Are you aware of this woman who has achieved a lot in her life as an actor, producer, and also as model? Sofia Vergara is a Colombian-American actress, who is famously known for her role of Gloria Delgado-Pritchett in the famous TV series, Modern Family.

She has been the highest-paid actress on American television for seven consecutive years. Sofia Vergara is a very talented, funny, hardworking, and gorgeous figure who inspires a lot of us.

Sofia Vergara Workout Routine

Sofia Vergara Workout Routine and Diet Plan

She always looks glamorous walking the red carpet. She has a perfect hourglass shape, and no wonder she works hard for it! She has to make a concerted effort to maintain a consistent health and fitness regimen. To know how she keeps her active and fit you need to go through the details that are mentioned below.

Sofia Vergara Diet Plan

If you aren’t aware of this, then you should know that Sofia is among those people who eat only healthy food. She wants to maintain a healthy lifestyle, this is because of her hypothyroidism.

  • She follows a disciplined diet and not too strict as well. Her trainer recommends eating a lot of vegetables and that lean protein as well. She is also advised b her trainer to relax on the weekends.  
  • Although she is not so fond of sweets she prefers to eat cake. She prefers to eat healthy food most of the time. She likes eating, fish and salads, and even western food.
  • She also spends most of her time on holidays where she also eats junk food and alcohol. She prefers to spend a month or do eating extra so that her body could recover.
  • When the award season is near she avoids carbs and that too late at night. She prefers cutting down the food like oatmeal, potatoes, salty foods, and rice.
  • She skips salty food because these help water retention in the body and it makes one look fluffy.
  • She is an endomorph. This means that she can gain muscle as well as fat very easily. These people have a lot of strength and find it very hard to lose weight.
  • Endomorphs should usually cut down on their carbohydrates and Sofia does this only. Instead of carbohydrates, they should prefer eating protein and which is too good for the endomorph.
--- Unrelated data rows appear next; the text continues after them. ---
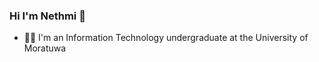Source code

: ### Hi I'm Nethmi 👋
- 👩‍🎓 I'm an Information Technology undergraduate at the University of Moratuwa
<!--
**99anjani/99anjani** is a ✨ _special_ ✨ repository because its `README.md` (this file) appears on your GitHub profile.

Here are some ideas to get you started:

- 🔭 I’m currently working on ...
- 🌱 I’m currently learning ...
- 👯 I’m looking to collaborate on ...
- 🤔 I’m looking for help with ...
- 💬 Ask me about ...
- 📫 How to reach me: ...
- 😄 Pronouns: ...
- ⚡ Fun fact: ...
👨‍🎓 I'm an Information Technology undergraduate at the University of Moratuwa
-->
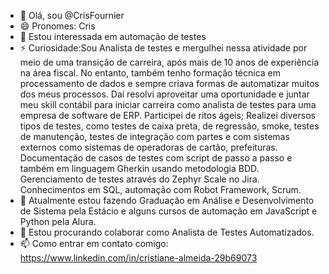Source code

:- 👋 Olá, sou @CrisFournier
- 😄 Pronomes: Cris
- 👀 Estou interessada em automação de testes
- ⚡ Curiosidade:Sou Analista de testes e mergulhei nessa atividade por meio de uma transição de carreira, após mais de 10 anos de experiência na área fiscal. No entanto, também tenho formação técnica em processamento de dados e sempre criava formas de automatizar muitos dos meus processos. Daí resolvi aproveitar uma oportunidade e juntar meu skill contábil para iniciar carreira como analista de testes para uma empresa de software de ERP. Participei de ritos ágeis; Realizei diversos tipos de testes, como testes de caixa preta, de regressão, smoke, testes de manutenção, testes de integração com partes e com sistemas externos como sistemas de operadoras de cartão, prefeituras. Documentação de casos de testes com script de passo a passo e também em linguagem Gherkin usando metodologia BDD. Gerenciamento de testes através do Zephyr Scale no Jira. Conhecimentos em SQL, automação com Robot Framework, Scrum.
- 🌱 Atualmente estou fazendo Graduação em Análise e Desenvolvimento de Sistema pela Estácio e alguns cursos de automação em JavaScript e Python pela Alura.
- 💞️ Estou procurando colaborar como Analista de Testes Automatizados. 
- 📫 Como entrar em contato comigo: https://www.linkedin.com/in/cristiane-almeida-29b69073
<!---
CrisFournier/CrisFournier is a ✨ special ✨ repository because its `README.md` (this file) appears on your GitHub profile.
You can click the Preview link to take a look at your changes.
--->
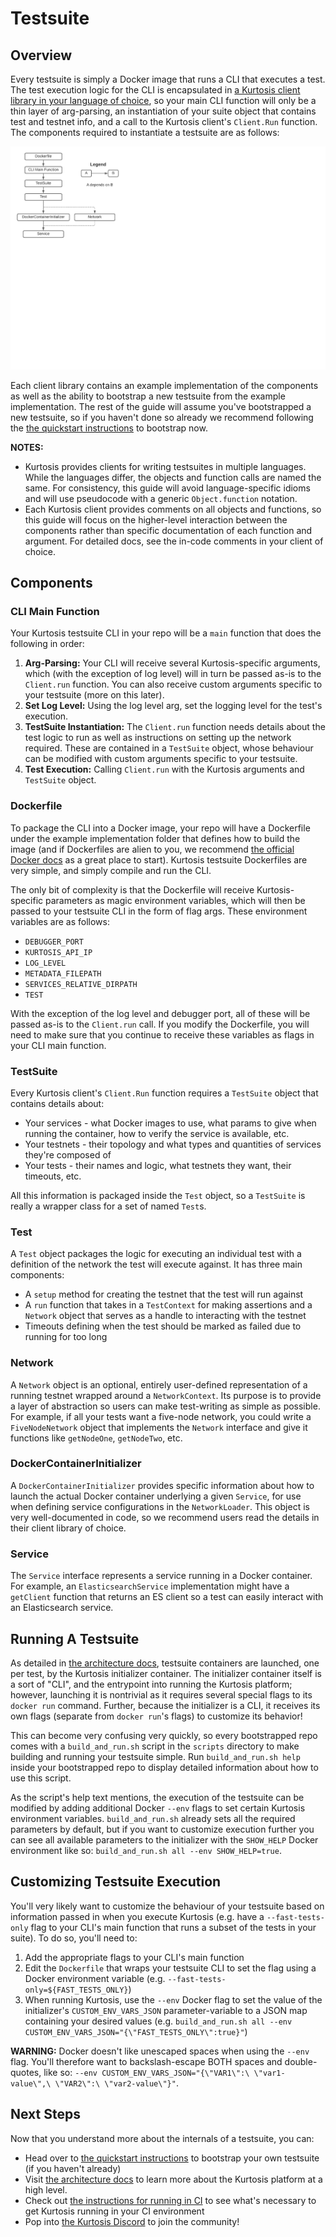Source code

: Testsuite
=========
Overview
--------
Every testsuite is simply a Docker image that runs a CLI that executes a test. The test execution logic for the CLI is encapsulated in [a Kurtosis client library in your language of choice](https://github.com/kurtosis-tech/kurtosis-docs/blob/master/supported-languages.md), so your main CLI function will only be a thin layer of arg-parsing, an instantiation of your suite object that contains test and testnet info, and a call to the Kurtosis client's `Client.Run` function. The components required to instantiate a testsuite are as follows:

![](./images/testsuite-architecture.png)

Each client library contains an example implementation of the components as well as the ability to bootstrap a new testsuite from the example implementation. The rest of the guide will assume you've bootstrapped a new testsuite, so if you haven't done so already we recommend following the [the quickstart instructions](./quickstart.md) to bootstrap now.

**NOTES:**
* Kurtosis provides clients for writing testsuites in multiple languages. While the languages differ, the objects and function calls are named the same. For consistency, this guide will avoid language-specific idioms and will use pseudocode with a generic `Object.function` notation.
* Each Kurtosis client provides comments on all objects and functions, so this guide will focus on the higher-level interaction between the components rather than specific documentation of each function and argument. For detailed docs, see the in-code comments in your client of choice.

Components
----------
### CLI Main Function
Your Kurtosis testsuite CLI in your repo will be a `main` function that does the following in order:

1. **Arg-Parsing:** Your CLI will receive several Kurtosis-specific arguments, which (with the exception of log level) will in turn be passed as-is to the `Client.run` function. You can also receive custom arguments specific to your testsuite (more on this later).
2. **Set Log Level:** Using the log level arg, set the logging level for the test's execution.
3. **TestSuite Instantiation:** The `Client.run` function needs details about the test logic to run as well as instructions on setting up the network required. These are contained in a `TestSuite` object, whose behaviour can be modified with custom arguments specific to your testsuite.
4. **Test Execution:** Calling `Client.run` with the Kurtosis arguments and `TestSuite` object.

### Dockerfile
To package the CLI into a Docker image, your repo will have a Dockerfile under the example implementation folder that defines how to build the image (and if Dockerfiles are alien to you, we recommend [the official Docker docs](https://docs.docker.com/get-started/) as a great place to start). Kurtosis testsuite Dockerfiles are very simple, and simply compile and run the CLI. 

The only bit of complexity is that the Dockerfile will receive Kurtosis-specific parameters as magic environment variables, which will then be passed to your testsuite CLI in the form of flag args. These environment variables are as follows:

* `DEBUGGER_PORT`
* `KURTOSIS_API_IP`
* `LOG_LEVEL`
* `METADATA_FILEPATH`
* `SERVICES_RELATIVE_DIRPATH`
* `TEST`

With the exception of the log level and debugger port, all of these will be passed as-is to the `Client.run` call. If you modify the Dockerfile, you will need to make sure that you continue to receive these variables as flags in your CLI main function.

### TestSuite
Every Kurtosis client's `Client.Run` function requires a `TestSuite` object that contains details about:

* Your services - what Docker images to use, what params to give when running the container, how to verify the service is available, etc.
* Your testnets - their topology and what types and quantities of services they're composed of
* Your tests - their names and logic, what testnets they want, their timeouts, etc.

All this information is packaged inside the `Test` object, so a `TestSuite` is really a wrapper class for a set of named `Test`s.

### Test
A `Test` object packages the logic for executing an individual test with a definition of the network the test will execute against. It has three main components:

* A `setup` method for creating the testnet that the test will run against
* A `run` function that takes in a `TestContext` for making assertions and a `Network` object that serves as a handle to interacting with the testnet
* Timeouts defining when the test should be marked as failed due to running for too long

### Network
A `Network` object is an optional, entirely user-defined representation of a running testnet wrapped around a `NetworkContext`. Its purpose is to provide a layer of abstraction so users can make test-writing as simple as possible. For example, if all your tests want a five-node network, you could write a `FiveNodeNetwork` object that implements the `Network` interface and give it functions like `getNodeOne`, `getNodeTwo`, etc. 

### DockerContainerInitializer
A `DockerContainerInitializer` provides specific information about how to launch the actual Docker container underlying a given `Service`, for use when defining service configurations in the `NetworkLoader`. This object is very well-documented in code, so we recommend users read the details in their client library of choice.

### Service
The `Service` interface represents a service running in a Docker container. For example, an `ElasticsearchService` implementation might have a `getClient` function that returns an ES client so a test can easily interact with an Elasticsearch service.

Running A Testsuite
-------------------
As detailed in [the architecture docs](./architecture.md), testsuite containers are launched, one per test, by the Kurtosis initializer container. The initializer container itself is a sort of "CLI", and the entrypoint into running the Kurtosis platform; however, launching it is nontrivial as it requires several special flags to its `docker run` command. Further, because the initializer is a CLI, it receives its own flags (separate from `docker run`'s flags) to customize its behavior!

This can become very confusing very quickly, so every bootstrapped repo comes with a `build_and_run.sh` script in the `scripts` directory to make building and running your testsuite simple. Run `build_and_run.sh help` inside your bootstrapped repo to display detailed information about how to use this script.

As the script's help text mentions, the execution of the testsuite can be modified by adding additional Docker `--env` flags to set certain Kurtosis environment variables. `build_and_run.sh` already sets all the required parameters by default, but if you want to customize execution further you can see all available parameters to the initializer with the `SHOW_HELP` Docker environment like so: `build_and_run.sh all --env SHOW_HELP=true`.

Customizing Testsuite Execution
-------------------------------
You'll very likely want to customize the behaviour of your testsuite based on information passed in when you execute Kurtosis (e.g. have a `--fast-tests-only` flag to your CLI's main function that runs a subset of the tests in your suite). To do so, you'll need to:

1. Add the appropriate flags to your CLI's main function
1. Edit the `Dockerfile` that wraps your testsuite CLI to set the flag using a Docker environment variable (e.g. `--fast-tests-only=${FAST_TESTS_ONLY}`)
1. When running Kurtosis, use the `--env` Docker flag to set the value of the initializer's `CUSTOM_ENV_VARS_JSON` parameter-variable to a JSON map containing your desired values (e.g. `build_and_run.sh all --env CUSTOM_ENV_VARS_JSON="{\"FAST_TESTS_ONLY\":true}"`)

**WARNING:** Docker doesn't like unescaped spaces when using the `--env` flag. You'll therefore want to backslash-escape BOTH spaces and double-quotes, like so: `--env CUSTOM_ENV_VARS_JSON="{\"VAR1\":\ \"var1-value\",\ \"VAR2\":\ \"var2-value\"}"`.

Next Steps
----------
Now that you understand more about the internals of a testsuite, you can:

* Head over to [the quickstart instructions](./quickstart.md) to bootstrap your own testsuite (if you haven't already)
* Visit [the architecture docs](./architecture.md) to learn more about the Kurtosis platform at a high level.
* Check out [the instructions for running in CI](./running-in-ci.md) to see what's necessary to get Kurtosis running in your CI environment
* Pop into [the Kurtosis Discord](https://discord.gg/6Jjp9c89z9) to join the community!
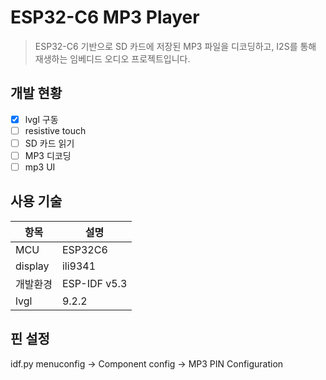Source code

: # ESP32-C6 MP3 Player

> ESP32-C6 기반으로 SD 카드에 저장된 MP3 파일을 디코딩하고, I2S를 통해 재생하는 임베디드 오디오 프로젝트입니다.



## 개발 현황
- [x] lvgl 구동
- [ ] resistive touch
- [ ] SD 카드 읽기
- [ ] MP3 디코딩
- [ ] mp3 UI

## 사용 기술

| 항목 | 설명 |
|-----|-----|
| MCU | ESP32C6|
| display | ili9341 |
|개발환경| ESP-IDF v5.3 |
| lvgl | 9.2.2 |

## 핀 설정

idf.py menuconfig -> Component config -> MP3 PIN Configuration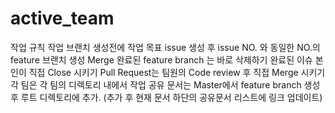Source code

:# active_team

작업 규칙
작업 브랜치 생성전에 작업 목표 issue 생성 후 issue NO. 와 동일한 NO.의 feature 브랜치 생성
Merge 완료된 feature branch 는 바로 삭제하기
완료된 이슈 본인이 직접 Close 시키기
Pull Request는 팀원의 Code review 후 직접 Merge 시키기
각 팀은 각 팀의 디렉토리 내에서 작업
공유 문서는 Master에서 feature branch 생성 후 루트 디렉토리에 추가. (추가 후 현재 문서 하단의 공유문서 리스트에 링크 업데이트)

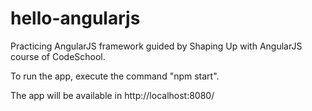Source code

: # hello-angularjs
Practicing AngularJS framework guided by Shaping Up with AngularJS course of CodeSchool.

To run the app, execute the command "npm start".

The app will be available in http://localhost:8080/
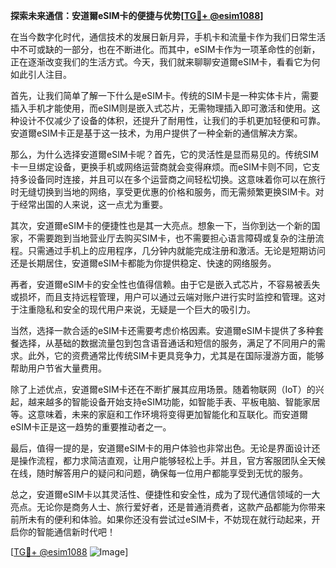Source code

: **探索未来通信：安道爾eSIM卡的便捷与优势[[TG💪+ @esim1088](https://t.me/s/esim1088)]**

在当今数字化时代，通信技术的发展日新月异，手机卡和流量卡作为我们日常生活中不可或缺的一部分，也在不断进化。而其中，eSIM卡作为一项革命性的创新，正在逐渐改变我们的生活方式。今天，我们就来聊聊安道爾eSIM卡，看看它为何如此引人注目。

首先，让我们简单了解一下什么是eSIM卡。传统的SIM卡是一种实体卡片，需要插入手机才能使用，而eSIM则是嵌入式芯片，无需物理插入即可激活和使用。这种设计不仅减少了设备的体积，还提升了耐用性，让我们的手机更加轻便和可靠。安道爾eSIM卡正是基于这一技术，为用户提供了一种全新的通信解决方案。

那么，为什么选择安道爾eSIM卡呢？首先，它的灵活性是显而易见的。传统SIM卡一旦绑定设备，更换手机或网络运营商就会变得麻烦。而eSIM卡则不同，它支持多设备同时连接，并且可以在多个运营商之间轻松切换。这意味着你可以在旅行时无缝切换到当地的网络，享受更优惠的价格和服务，而无需频繁更换SIM卡。对于经常出国的人来说，这一点尤为重要。

其次，安道爾eSIM卡的便捷性也是其一大亮点。想象一下，当你到达一个新的国家，不需要跑到当地营业厅去购买SIM卡，也不需要担心语言障碍或复杂的注册流程。只需通过手机上的应用程序，几分钟内就能完成注册和激活。无论是短期访问还是长期居住，安道爾eSIM卡都能为你提供稳定、快速的网络服务。

再者，安道爾eSIM卡的安全性也值得信赖。由于它是嵌入式芯片，不容易被丢失或损坏，而且支持远程管理，用户可以通过云端对账户进行实时监控和管理。这对于注重隐私和安全的现代用户来说，无疑是一个巨大的吸引力。

当然，选择一款合适的eSIM卡还需要考虑价格因素。安道爾eSIM卡提供了多种套餐选择，从基础的数据流量包到包含语音通话和短信的服务，满足了不同用户的需求。此外，它的资费通常比传统SIM卡更具竞争力，尤其是在国际漫游方面，能够帮助用户节省大量费用。

除了上述优点，安道爾eSIM卡还在不断扩展其应用场景。随着物联网（IoT）的兴起，越来越多的智能设备开始支持eSIM功能，如智能手表、平板电脑、智能家居等。这意味着，未来的家庭和工作环境将变得更加智能化和互联化。而安道爾eSIM卡正是这一趋势的重要推动者之一。

最后，值得一提的是，安道爾eSIM卡的用户体验也非常出色。无论是界面设计还是操作流程，都力求简洁直观，让用户能够轻松上手。并且，官方客服团队全天候在线，随时解答用户的疑问和问题，确保每一位用户都能享受到无忧的服务。

总之，安道爾eSIM卡以其灵活性、便捷性和安全性，成为了现代通信领域的一大亮点。无论你是商务人士、旅行爱好者，还是普通消费者，这款产品都能为你带来前所未有的便利和体验。如果你还没有尝试过eSIM卡，不妨现在就行动起来，开启你的智能通信新时代吧！

[[TG💪+ @esim1088](https://t.me/s/esim1088) ![Image](https://i.postimg.cc/4NQfJmqS/Snipaste-2025-05-13-00-14-12.png)]
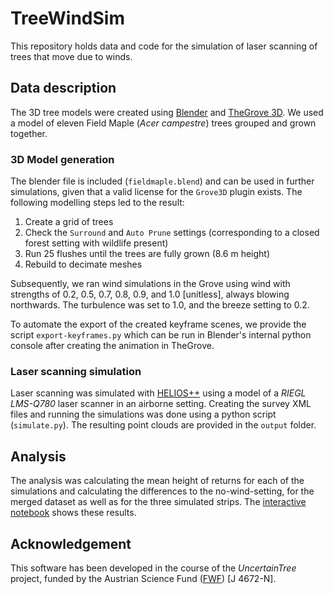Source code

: # TreeWindSim

This repository holds data and code for the simulation of laser scanning of trees that move due to winds.

## Data description
The 3D tree models were created using [Blender](https://www.blender.org/) and [TheGrove 3D](https://www.thegrove3d.com/). We used a model of eleven Field Maple
(_Acer campestre_) trees grouped and grown together. 

### 3D Model generation
The blender file is included (`fieldmaple.blend`) and can be used in further simulations, given that a valid
license for the `Grove3D` plugin exists. The following modelling steps led to the result:

1. Create a grid of trees
2. Check the `Surround` and `Auto Prune` settings (corresponding to a closed forest setting with wildlife present)
3. Run 25 flushes until the trees are fully grown (8.6 m height)
4. Rebuild to decimate meshes

Subsequently, we ran wind simulations in the Grove using wind with strengths of 0.2, 0.5, 0.7, 0.8, 0.9, and 1.0 \[unitless\], always blowing northwards. 
The turbulence was set to 1.0, and the breeze setting to 0.2.

To automate the export of the created keyframe scenes, we provide the script `export-keyframes.py` which can be run in Blender's internal python console after creating the animation in TheGrove.

### Laser scanning simulation

Laser scanning was simulated with [HELIOS++](https://uni-heidelberg.de/helios) using a model of a _RIEGL LMS-Q780_ laser scanner in an airborne setting.
Creating the survey XML files and running the simulations was done using a python script (`simulate.py`). The resulting point clouds are provided
in the `output` folder.


## Analysis
The analysis was calculating the mean height of returns for each of the simulations and calculating the differences to the no-wind-setting, for the merged dataset as well as for the three simulated strips. The [interactive notebook](wind-simulation-analysis.ipynb)  shows these results.

## Acknowledgement
This software has been developed in the course of the *UncertainTree* project, funded by the Austrian Science Fund ([FWF](https://www.fwf.ac.at/)) [J 4672-N].
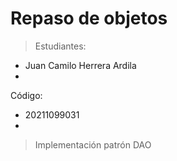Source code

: # Repaso de objetos
> Estudiantes:
- Juan Camilo Herrera Ardila
- 
Código:
- 20211099031
- 
> Implementación patrón DAO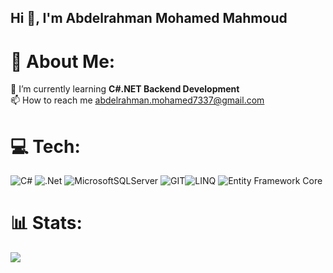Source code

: ## Hi 👋, I'm Abdelrahman Mohamed Mahmoud
# 💫 About Me:
🌱 I’m currently learning **C#.NET Backend Development**<br>📫 How to reach me abdelrahman.mohamed7337@gmail.com


# 💻 Tech:
![C#](https://img.shields.io/badge/c%23-%23239120.svg?style=flat&logo=c-sharp&logoColor=white) ![.Net](https://img.shields.io/badge/.NET-5C2D91?style=flat&logo=.net&logoColor=white) ![MicrosoftSQLServer](https://img.shields.io/badge/Microsoft%20SQL%20Sever-CC2927?style=flat&logo=microsoft%20sql%20server&logoColor=white) ![GIT](https://img.shields.io/badge/Git-fc6d26?style=flat&logo=git&logoColor=white)![LINQ](https://img.shields.io/badge/LINQ-%23464646.svg?style=flat)
![Entity Framework Core](https://img.shields.io/badge/EF%20Core-512BD4?style=flat&logo=entity%20framework&logoColor=white)
# 📊 Stats:
![](https://github-readme-stats.vercel.app/api/top-langs/?username=AbdelrahmanMoh-Hussain&theme=react&hide_border=false&include_all_commits=false&count_private=false&layout=compact)
<!-- Proudly created with GPRM ( https://gprm.itsvg.in ) -->
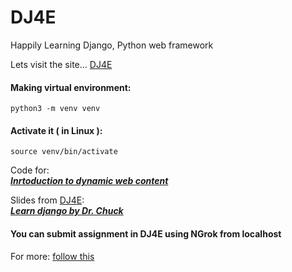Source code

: # DJ4E
Happily Learning Django, Python web framework


Lets visit the site... 
[DJ4E](https://www.dj4e.com/)

#### Making virtual environment:
`python3 -m venv venv`

#### Activate it ( in Linux ):
`source venv/bin/activate`

Code for:  
***[Inrtoduction to dynamic web content](https://github.com/theanxiuser/DJ4E/fun_with_python)***

Slides from [DJ4E](https://www.dj4e.com/):  
***[Learn django by Dr. Chuck](https://github.com/theanxiuser/DJ4E/slides)***

#### You can submit assignment in DJ4E using NGrok from localhost

For more: [follow this](https://ngrok.com/download)
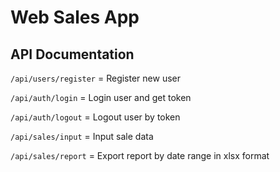 # Web Sales App

## API Documentation

`/api/users/register` = Register new user

`/api/auth/login` = Login user and get token

`/api/auth/logout` = Logout user by token

`/api/sales/input` = Input sale data

`/api/sales/report` = Export report by date range in xlsx format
Sofia has managed to bring her curvy body to slim and has maintained it. She knows how to eat and what to eat so that her body looks perfect.

Breakfast:

For her breakfast, Sofia usually likes homemade muesli. She mixes it with nuts, chia seeds, yogurt, blueberries, and a lot of delicious but healthy stuff.

Lunch:

At lunch, she loves to have a good salad and some protein with it.

Dinner:

If she is going out for a dinner then she prefers to eat light meals like sushi or even middle eastern food. She can even eat a bowl of pasta, pizza, and even steak.

Sofia Vergara Workout Routine and Diet Plan

Sofia Vergara Workout Routine

Sofia follows the following routine for workouts.

For Monday, Wednesday, and Friday: The days for legs, abs, biceps, and back exercises.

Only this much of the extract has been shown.